The US $ 210 million Palmal Group has been expanding at a steady rate, going from just 6 to 30 factories in a decade. The company has plans to setup 2 more factories by the end of this year through acquisition of ‘dead’ or inactive factories, as the rising real estate cost and gas connection problems make it difficult to build a new setup.
The company, which has a policy of continuously adding new machines with no machine used for more than five years, aims to have all machines with underbed trimmer by 2013. “We are looking at the latest machines from Juki and Yamato to help us reduce extra operations. If a machine can do something for us, we buy it,” says Aseem Sood, Vice President, Palmal Group. With a total workforce of 19,000 and a setup of 6,200 machines, Palmal produces 8.5 million garments per month. They also have 145 circular knitting machines with a capacity of producing 50 tonnes of fabric per day.
The textile division of the company has a turnover of US $ 60-70 million and Palmal is looking at increasing in-house fabric production to satisfy 65 per cent of their garment manufacturing requirements. “Textiles have been our major thrust for investment over the last 4 years and it will continue to be so for the next 3 years,” adds Aseem.
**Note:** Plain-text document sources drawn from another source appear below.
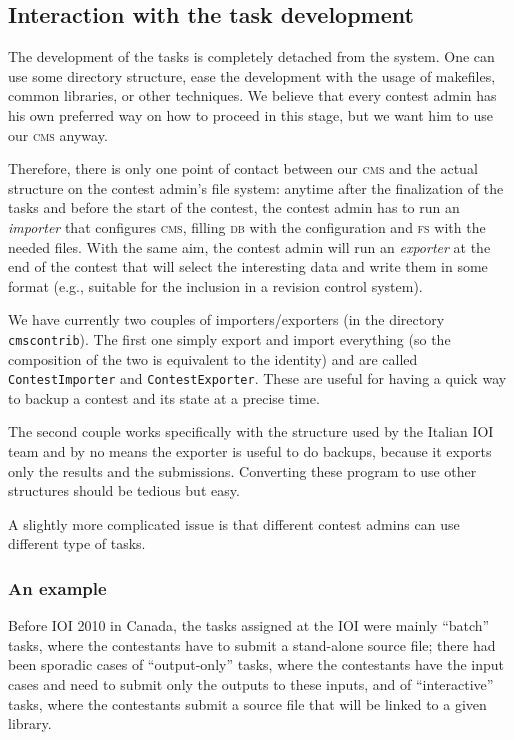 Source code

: \documentclass[a4paper,8pt]{amsart}
\newcommand{\CMS}{\textsc{cms}}
\newcommand{\DB}{\textsc{db}}
\newcommand{\FS}{\textsc{fs}}
\newcommand{\file}[1]{\texttt{#1}}
\begin{document}
\begin{multicols}{2}
  \subsection{Interaction with the task development}

  The development of the tasks is completely detached from the
  system. One can use some directory structure, ease the development
  with the usage of makefiles, common libraries, or other
  techniques. We believe that every contest admin has his own
  preferred way on how to proceed in this stage, but we want him to
  use our \CMS{} anyway.

  Therefore, there is only one point of contact between our \CMS{} and
  the actual structure on the contest admin's file system: anytime
  after the finalization of the tasks and before the start of the
  contest, the contest admin has to run an \emph{importer\/} that
  configures \CMS{}, filling \DB{} with the configuration and \FS{}
  with the needed files. With the same aim, the contest admin will run
  an \emph{exporter\/} at the end of the contest that will select the
  interesting data and write them in some format (e.g., suitable for
  the inclusion in a revision control system).

  We have currently two couples of importers/exporters (in the
  directory \file{cmscontrib}). The first one simply export and import
  everything (so the composition of the two is equivalent to the
  identity) and are called \file{ContestImporter} and
  \file{ContestExporter}. These are useful for having a quick way to
  backup a contest and its state at a precise time.

  The second couple works specifically with the structure used by the
  Italian IOI team and by no means the exporter is useful to do
  backups, because it exports only the results and the submissions.
  Converting these program to use other structures should be tedious
  but easy.

  A slightly more complicated issue is that different contest admins
  can use different type of tasks.

  \subsubsection{An example}

  Before IOI 2010 in Canada, the tasks assigned at the IOI were mainly
  ``batch'' tasks, where the contestants have to submit a stand-alone
  source file; there had been sporadic cases of ``output-only'' tasks,
  where the contestants have the input cases and need to submit only
  the outputs to these inputs, and of ``interactive'' tasks, where the
  contestants submit a source file that will be linked to a given
  library.


\end{multicols}
\end{document}
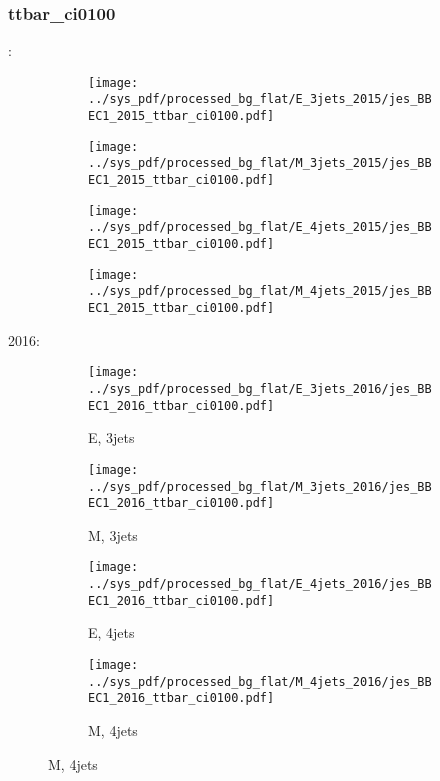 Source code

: \documentclass{beamer}
\begin{document}
\begin{frame}
\frametitle{ttbar_ci0100}
\fontsize{5}{1}:
\begin{figure}
\centering
\begin{subfigure}[b]{0.24\textwidth}
\texttt{[image: ../sys\_pdf/processed\_bg\_flat/E\_3jets\_2015/jes\_BBEC1\_2015\_ttbar\_ci0100.pdf]}
\end{subfigure}
\begin{subfigure}[b]{0.24\textwidth}
\texttt{[image: ../sys\_pdf/processed\_bg\_flat/M\_3jets\_2015/jes\_BBEC1\_2015\_ttbar\_ci0100.pdf]}
\end{subfigure}
\begin{subfigure}[b]{0.24\textwidth}
\texttt{[image: ../sys\_pdf/processed\_bg\_flat/E\_4jets\_2015/jes\_BBEC1\_2015\_ttbar\_ci0100.pdf]}
\end{subfigure}
\begin{subfigure}[b]{0.24\textwidth}
\texttt{[image: ../sys\_pdf/processed\_bg\_flat/M\_4jets\_2015/jes\_BBEC1\_2015\_ttbar\_ci0100.pdf]}
\end{subfigure}
\end{figure}
2016:
\begin{figure}
\centering
\begin{subfigure}[b]{0.24\textwidth}
\texttt{[image: ../sys\_pdf/processed\_bg\_flat/E\_3jets\_2016/jes\_BBEC1\_2016\_ttbar\_ci0100.pdf]}
\captionsetup{font=tiny}
\caption{E, 3jets}
\end{subfigure}
\begin{subfigure}[b]{0.24\textwidth}
\texttt{[image: ../sys\_pdf/processed\_bg\_flat/M\_3jets\_2016/jes\_BBEC1\_2016\_ttbar\_ci0100.pdf]}
\captionsetup{font=tiny}
\caption{M, 3jets}
\end{subfigure}
\begin{subfigure}[b]{0.24\textwidth}
\texttt{[image: ../sys\_pdf/processed\_bg\_flat/E\_4jets\_2016/jes\_BBEC1\_2016\_ttbar\_ci0100.pdf]}
\captionsetup{font=tiny}
\caption{E, 4jets}
\end{subfigure}
\begin{subfigure}[b]{0.24\textwidth}
\texttt{[image: ../sys\_pdf/processed\_bg\_flat/M\_4jets\_2016/jes\_BBEC1\_2016\_ttbar\_ci0100.pdf]}
\captionsetup{font=tiny}
\caption{M, 4jets}
\end{subfigure}
\end{figure}
\end{frame}
\end{document}
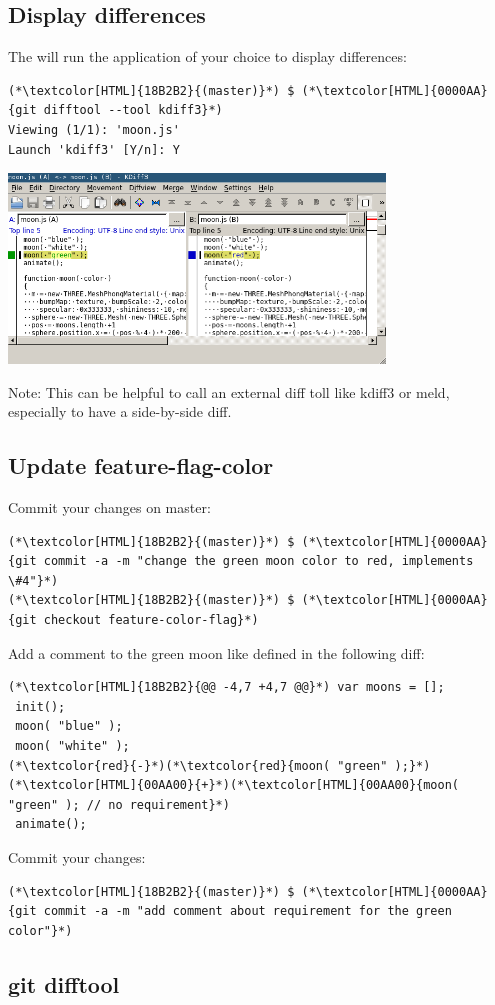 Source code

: \subsection{Display differences}
\begin{frame}[fragile]
    \subslidetitle
  The  will run the application of your choice to display differences:
  \begin{lstlisting}
(*\textcolor[HTML]{18B2B2}{(master)}*) $ (*\textcolor[HTML]{0000AA}{git difftool --tool kdiff3}*)
Viewing (1/1): 'moon.js'
Launch 'kdiff3' [Y/n]: Y
\end{lstlisting}

  \vspace{1em}
  \centerline{\includegraphics[width=10cm]{../screen/git-difftool-kdiff3.png}}

  Note: This can be helpful to call an external diff toll like kdiff3 or meld, especially to have a side-by-side diff.

\end{frame}


\subsection{Update feature-flag-color}
\begin{frame}[fragile]
    \subslidetitle
  Commit your changes on master:
\begin{lstlisting}
(*\textcolor[HTML]{18B2B2}{(master)}*) $ (*\textcolor[HTML]{0000AA}{git commit -a -m "change the green moon color to red, implements \#4"}*)
(*\textcolor[HTML]{18B2B2}{(master)}*) $ (*\textcolor[HTML]{0000AA}{git checkout feature-color-flag}*)
\end{lstlisting}

  Add a comment to the green moon like defined in the following diff:
  \begin{lstlisting}
(*\textcolor[HTML]{18B2B2}{@@ -4,7 +4,7 @@}*) var moons = [];
 init();
 moon( "blue" );
 moon( "white" );
(*\textcolor{red}{-}*)(*\textcolor{red}{moon( "green" );}*)
(*\textcolor[HTML]{00AA00}{+}*)(*\textcolor[HTML]{00AA00}{moon( "green" ); // no requirement}*)
 animate();
\end{lstlisting}

  Commit your changes:
  \begin{lstlisting}
(*\textcolor[HTML]{18B2B2}{(master)}*) $ (*\textcolor[HTML]{0000AA}{git commit -a -m "add comment about requirement for the green color"}*)
\end{lstlisting}
\end{frame}
\begin{frame}[fragile]
    \subslidetitle
\end{frame}

\subsection{git difftool}
\begin{frame}[fragile]
    \subslidetitle
\end{frame}

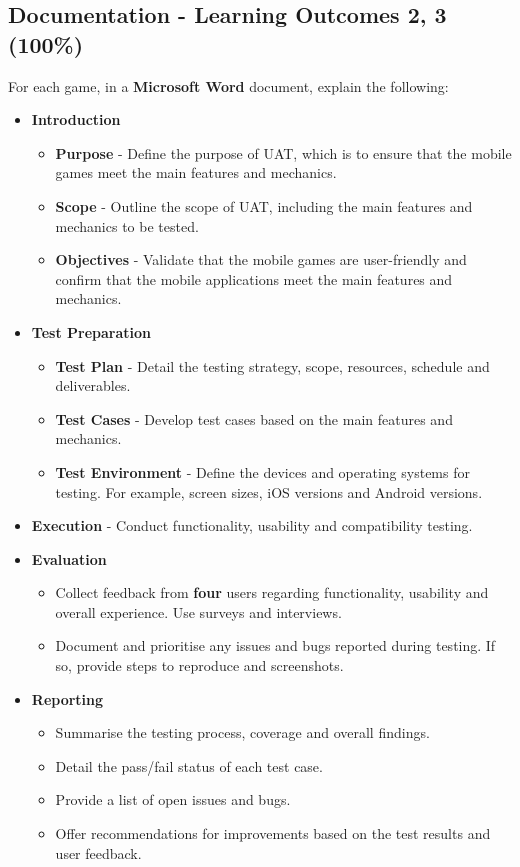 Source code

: \documentclass{article}
\begin{document}
\subsection*{Documentation - Learning Outcomes 2, 3 (100\%)}
For each game, in a \textbf{Microsoft Word} document, explain the following:
\begin{itemize}
    \item \textbf{Introduction} 
    \begin{itemize}
        \item \textbf{Purpose} - Define the purpose of UAT, which is to ensure that the mobile games meet the main features and mechanics.
        \item \textbf{Scope} - Outline the scope of UAT, including the main features and mechanics to be tested.
        \item \textbf{Objectives} - Validate that the mobile games are user-friendly and confirm that the mobile applications meet the main features and mechanics.
    \end{itemize}

    \item \textbf{Test Preparation}
    \begin{itemize}
        \item \textbf{Test Plan} - Detail the testing strategy, scope, resources, schedule and deliverables.
        \item \textbf{Test Cases} - Develop test cases based on the main features and mechanics.
        \item \textbf{Test Environment} - Define the devices and operating systems for testing. For example, screen sizes, iOS versions and Android versions.
    \end{itemize}
    
    \item \textbf{Execution} - Conduct functionality, usability and compatibility testing.

    \item \textbf{Evaluation}
    \begin{itemize}
        \item Collect feedback from \textbf{four} users regarding functionality, usability and overall experience. Use surveys and interviews.
        \item Document and prioritise any issues and bugs reported during testing. If so, provide steps to reproduce and screenshots.
    \end{itemize}

    \item \textbf{Reporting}
    \begin{itemize}
        \item Summarise the testing process, coverage and overall findings.
        \item Detail the pass/fail status of each test case.
        \item Provide a list of open issues and bugs.
        \item Offer recommendations for improvements based on the test results and user feedback.
    \end{itemize}

\end{itemize}
\end{document}
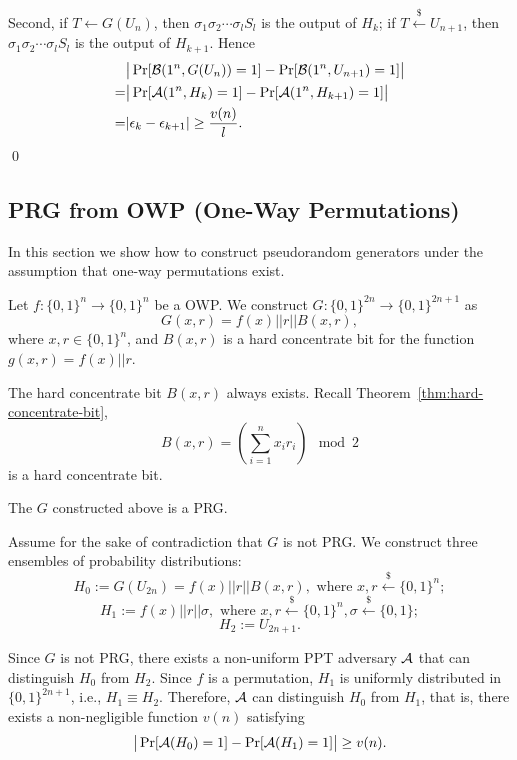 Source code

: \documentclass[12pt]{tufte-book}
\begin{document}
Second, if $T\gets G(U_n)$, then $\sigma_1 \sigma_2 \cdots \sigma_l S_l$ is the output of  $H_{k}$; if $T \stackrel{\$}\leftarrow U_{n+1}$, then $\sigma_1 \sigma_2 \cdots \sigma_l S_l$ is the output of $H_{k+1}$.
Hence
\begin{align*}
&\big|\Pr[\mathcal{B}(1^n, G(U_n)) = 1] - \Pr[\mathcal{B}(1^n, U_{n+1}) = 1]\big|\\
=& \big|\Pr[\mathcal{A}(1^n,H_k) = 1] - \Pr[\mathcal{A}(1^n,H_{k+1}) = 1]\big|\\
=&
|\epsilon_{k} - \epsilon_{k+1}| \geq \frac{v(n)}{l}.
\end{align*}
\qed

\subsection{PRG from OWP (One-Way Permutations)}
In this section we show how to construct pseudorandom generators under the assumption that one-way permutations exist.

\begin{construction}
Let $f: \{0, 1\}^n \rightarrow \{0, 1\}^n$ be a OWP. We construct $G: \{0, 1\}^{2n} \rightarrow \{0, 1\}^{2n+1}$ as
\[
G(x, r) = f(x) || r || B(x, r),
\]
where $x, r \in \{0, 1\}^n$, and $B(x, r)$ is a hard concentrate bit for the function $g(x,r) = f(x) || r$.
\end{construction}

\begin{remark}
The hard concentrate bit $B(x,r)$ always exists. Recall Theorem~\ref{thm:hard-concentrate-bit},
\[B(x,r) = \left(\sum_{i=1}^n x_i r_i\right)\mod 2\]
is a hard concentrate bit.
\end{remark}

\begin{theorem}
The $G$ constructed above is a PRG.
\end{theorem}

\proof
Assume for the sake of contradiction that $G$ is not PRG.
We construct three ensembles of probability distributions:
\[H_0 := G(U_{2n}) = f(x) || r || B(x, r), \text{ where } x, r \xleftarrow{\$} \{0, 1\}^n;\]
\[H_1 := f(x) || r || \sigma, \text{ where } x, r \xleftarrow{\$} \{0, 1\}^n, \sigma \xleftarrow{\$} \{0, 1\};\]
\[H_2 := U_{2n+1}.\]

Since $G$ is not PRG, there exists a non-uniform PPT adversary $\mathcal{A}$ that can distinguish $H_0$ from $H_2$.
Since $f$ is a permutation, $H_1$ is uniformly distributed in $\{0, 1\}^{2n+1}$, i.e., $H_1 \equiv H_2$.
Therefore, $\mathcal{A}$ can distinguish $H_0$ from $H_1$,
that is, there exists a non-negligible function $v(n)$ satisfying
\[
\big| \Pr[\mathcal{A}(H_0)=1] - \Pr[\mathcal{A}(H_1)=1] \big| \geq v(n).
\]
\end{document}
Aseem is proud of the fact that today they are the largest knitwear exporter in Bangladesh, producing all types of knitted garments, and fabrics with solid colours and prints. “By far we have no comparison. I think our closest knit competitor would be at least US $ 50 or 70 million away from us,” says Aseem. The Group has registered a consistent growth rate of 15-18 per cent YoY since 2001.